6. The Research Frontier Advanced

Centralized-critic policy gradients remain an active research area, and the most consequential recent shift is the realization, crystallized by MAPPO, that simple methods carefully tuned are extraordinarily hard to beat. That has redirected effort from inventing new architectures toward understanding when and why the centralized critic helps, and toward pushing these methods into much larger and more open-ended settings.

Research Frontier: From Game Benchmarks to LLM Agents (2024 to 2026)

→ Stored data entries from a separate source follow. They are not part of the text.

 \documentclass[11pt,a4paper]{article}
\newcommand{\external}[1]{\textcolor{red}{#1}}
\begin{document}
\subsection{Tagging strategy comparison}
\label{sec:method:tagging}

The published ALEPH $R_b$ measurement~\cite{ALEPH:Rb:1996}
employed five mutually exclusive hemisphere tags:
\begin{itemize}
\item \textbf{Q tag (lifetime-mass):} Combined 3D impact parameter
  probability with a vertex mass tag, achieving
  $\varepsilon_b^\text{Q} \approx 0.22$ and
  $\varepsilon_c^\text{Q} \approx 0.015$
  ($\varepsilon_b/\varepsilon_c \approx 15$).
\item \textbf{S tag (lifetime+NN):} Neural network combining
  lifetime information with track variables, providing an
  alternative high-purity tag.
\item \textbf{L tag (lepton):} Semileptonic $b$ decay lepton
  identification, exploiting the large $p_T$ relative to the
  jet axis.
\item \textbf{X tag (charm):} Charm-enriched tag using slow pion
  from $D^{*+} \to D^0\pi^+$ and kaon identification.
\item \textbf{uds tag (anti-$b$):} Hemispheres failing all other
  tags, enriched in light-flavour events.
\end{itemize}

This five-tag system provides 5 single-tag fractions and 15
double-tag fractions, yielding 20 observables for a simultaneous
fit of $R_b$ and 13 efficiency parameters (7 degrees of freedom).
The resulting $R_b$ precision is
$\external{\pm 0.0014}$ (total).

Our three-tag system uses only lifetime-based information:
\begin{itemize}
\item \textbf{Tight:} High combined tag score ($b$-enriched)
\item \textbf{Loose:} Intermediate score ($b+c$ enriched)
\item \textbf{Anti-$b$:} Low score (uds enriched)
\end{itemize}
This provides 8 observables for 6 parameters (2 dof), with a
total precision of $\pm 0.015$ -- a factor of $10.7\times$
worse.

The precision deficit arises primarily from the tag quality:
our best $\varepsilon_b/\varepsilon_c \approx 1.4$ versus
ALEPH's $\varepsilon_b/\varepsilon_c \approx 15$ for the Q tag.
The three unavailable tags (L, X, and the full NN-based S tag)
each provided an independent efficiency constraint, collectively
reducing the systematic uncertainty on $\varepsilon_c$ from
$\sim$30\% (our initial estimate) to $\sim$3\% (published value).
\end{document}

Two threads dominate. First, the MAPPO result (Yu et al., 2022) has been stress-tested and largely held up: follow-up work through 2024 to 2025 confirms that a well-implemented shared-critic PPO is a state-of-the-art cooperative baseline across the StarCraft Multi-Agent Challenge and Multi-Agent MuJoCo suites, and the research question has shifted from beating it to characterizing the conditions under which a centralized critic provably reduces variance over an independent one. Second, and more disruptively, the same actor-critic policy-gradient machinery now trains teams of large language model agents: multi-agent RLHF and multi-agent fine-tuning treat several cooperating or debating LLMs as agents with a shared or centralized critic (a reward model conditioned on the joint transcript), so that the methods of this section are being lifted from grid worlds and robots onto language agents that negotiate, debate, and write code together. The distributed RLHF infrastructure of Chapter 19 is precisely what makes that lift feasible at the scale of billion-parameter actors.

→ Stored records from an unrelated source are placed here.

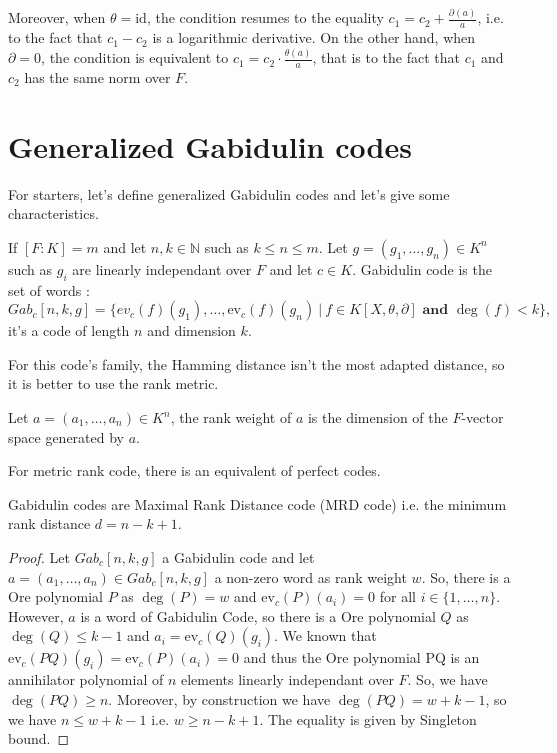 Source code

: \documentclass[a4paper]{llncs}
\newcommand{\id}{\textrm{id}}
\newcommand{\ev}[1]{\textrm{ev}_{#1}}
\begin{document}
Moreover, when $\theta = \id$, the condition resumes to the equality 
$c_1 = c_2 + \frac{\partial(a)} a$, i.e. to the fact that $c_1 - c_2$ is 
a logarithmic derivative. On the other hand, when $\partial = 0$, the 
condition is equivalent to $c_1 = c_2 \cdot \frac{\theta(a)}a$, that is 
to the fact that $c_1$ and $c_2$ has the same norm over $F$.



\section{Generalized Gabidulin codes}

For starters, let's define generalized Gabidulin codes and let's give some characteristics.

\begin{definition}
If $[F:K] = m$ and let $n, k \in \mathbb{N}$ such as $k \leqslant n \leqslant m$. Let $g=(g_1, \dots, g_n) \in K^n$ such as $g_i$ are linearly independant over $F$ and let $c \in K$. Gabidulin code is the set of words : 
$$Gab_c[n,k,g] =\{ ev_c(f)(g_1), \dots, \ev{c}(f)(g_n)\ | \ f \in K[X, \theta, \partial] \textbf{ and } \deg(f)<k\},$$
it's a code of length $n$ and dimension $k$.
\end{definition}

For this code's family, the Hamming distance isn't the most adapted distance, so it is better to use the rank metric.

\begin{definition}
Let $a = (a_1, \dots, a_n) \in K^n$, the rank weight of $a$ is the dimension of the $F$-vector space generated by $a$.
\end{definition}

For metric rank code, there is an equivalent of perfect codes. 

\begin{proposition}
Gabidulin codes are Maximal Rank Distance code (MRD code) i.e. the minimum rank distance $d = n-k+1$.
\end{proposition}

\begin{proof}
Let $Gab_c[n,k,g]$ a Gabidulin code and let $a = (a_1, \dots, a_n) \in Gab_c[n,k,g]$ a non-zero word as rank weight $w$. So, there is a Ore polynomial $P$ as $\deg(P) = w$ and $\ev{c}(P)(a_i) = 0$ for all $i \in \{1, \dots, n\}$. However, $a$ is a word of Gabidulin Code, so there is a Ore polynomial $Q$ as $\deg(Q) \leqslant k-1$ and $a_i = \ev{c}(Q)(g_i)$. We known that $\ev{c}(PQ)(g_i) = \ev{c}(P)(a_i) = 0$ and thus the Ore polynomial PQ is an annihilator polynomial of $n$ elements linearly independant over $F$. So, we have $\deg(PQ) \geqslant n$. Moreover, by construction we have $\deg(PQ) = w + k -1$, so we have $n \leqslant w+k-1$ i.e. $w \geqslant n-k+1$. The equality is given by Singleton bound.
\end{proof}
\end{document}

We now have the policy-gradient branch of CTDE in hand: decentralized actors, a centralized critic that conditions on the joint action to cut variance, the three landmark algorithms that productionize it, and the parameter sharing and distributed infrastructure that scale it. Two questions remain open. COMA's counterfactual baseline hinted at the first: when a single shared reward arrives, which agent actually earned it? That is the credit-assignment problem, and Section 30.8 takes it up directly. The second, why the centralized critic was needed at all, is the non-stationarity of Section 30.9.

Exercise 30.7.1: When Does the Critic Earn Its Keep? Conceptual

The variance reduction in Output 30.7.1 was modest at four loosely coupled agents. Argue from the structure of the multi-agent policy gradient in Section 1 how the gap between the centralized and independent critic should change as (a) the number of agents $n$ grows, and (b) the coupling between agents strengthens. Then name one regime in which an independent critic is actually the better engineering choice despite its higher variance, and justify it in terms of what the centralized critic costs at training time.

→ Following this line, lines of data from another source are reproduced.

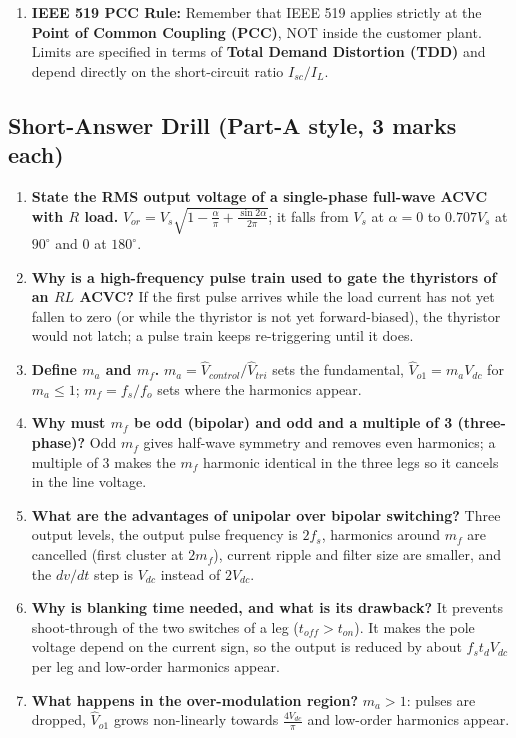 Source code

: \documentclass[11pt,a4paper]{article}
\let\origsubsection\subsection
\renewcommand{\subsection}{\Needspace{7\baselineskip}\origsubsection}
\begin{document}
\begin{enumerate}[leftmargin=*]
  \item \textbf{IEEE 519 PCC Rule:} Remember that IEEE 519 applies strictly at the \textbf{Point of Common Coupling (PCC)}, NOT inside the customer plant. Limits are specified in terms of \textbf{Total Demand Distortion (TDD)} and depend directly on the short-circuit ratio $I_{sc} / I_L$.
\end{enumerate}

\subsection{Short-Answer Drill (Part-A style, 3 marks each)}
\begin{enumerate}[leftmargin=*]
  \item \textbf{State the RMS output voltage of a single-phase full-wave ACVC with $R$ load.} $V_{or} = V_s\sqrt{1 - \frac{\alpha}{\pi} + \frac{\sin 2\alpha}{2\pi}}$; it falls from $V_s$ at $\alpha = 0$ to $0.707V_s$ at $90^\circ$ and $0$ at $180^\circ$.
  \item \textbf{Why is a high-frequency pulse train used to gate the thyristors of an $RL$ ACVC?} If the first pulse arrives while the load current has not yet fallen to zero (or while the thyristor is not yet forward-biased), the thyristor would not latch; a pulse train keeps re-triggering until it does.
  \item \textbf{Define $m_a$ and $m_f$.} $m_a = \hat{V}_{control}/\hat{V}_{tri}$ sets the fundamental, $\hat{V}_{o1} = m_aV_{dc}$ for $m_a \le 1$; $m_f = f_s/f_o$ sets where the harmonics appear.
  \item \textbf{Why must $m_f$ be odd (bipolar) and odd and a multiple of 3 (three-phase)?} Odd $m_f$ gives half-wave symmetry and removes even harmonics; a multiple of 3 makes the $m_f$ harmonic identical in the three legs so it cancels in the line voltage.
  \item \textbf{What are the advantages of unipolar over bipolar switching?} Three output levels, the output pulse frequency is $2f_s$, harmonics around $m_f$ are cancelled (first cluster at $2m_f$), current ripple and filter size are smaller, and the $dv/dt$ step is $V_{dc}$ instead of $2V_{dc}$.
  \item \textbf{Why is blanking time needed, and what is its drawback?} It prevents shoot-through of the two switches of a leg ($t_{off} > t_{on}$). It makes the pole voltage depend on the current sign, so the output is reduced by about $f_st_dV_{dc}$ per leg and low-order harmonics appear.
  \item \textbf{What happens in the over-modulation region?} $m_a > 1$: pulses are dropped, $\hat{V}_{o1}$ grows non-linearly towards $\frac{4V_{dc}}{\pi}$ and low-order harmonics appear.

\end{enumerate}
\end{document}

Exercise 30.7.2: Scale the Coupling and Measure the Gap Coding

Modify Code 30.7.1 to sweep the number of agents $n \in \{2, 4, 8, 16\}$ and the coupling strength $\in \{0.25, 1.0, 4.0\}$, and for each combination report the gradient-variance ratio (independent over central). Plot or tabulate the result and confirm the prediction you made in Exercise 30.7.1. Then add a third branch in which the independent critic is allowed to see the joint state $\mathbf{x}$ but still not the other agents' actions, and report where it lands between the two extremes. Explain what this third branch tells you about which part of the joint information matters most.

Exercise 30.7.3: Choose the Algorithm Analysis

For each scenario, choose MADDPG, COMA, or MAPPO from Table 30.7.1 and defend the choice in two or three sentences: (a) a price-setting game between competing sellers with continuous price actions and per-seller profit rewards; (b) a fully cooperative team of discrete-action agents where you need to know which agent's action mattered for the shared reward; (c) a new cooperative continuous-control benchmark where you want the strongest simple baseline before investing in anything custom. State explicitly which feature of each method (off-policy replay, counterfactual baseline, PPO clipping) drove your decision.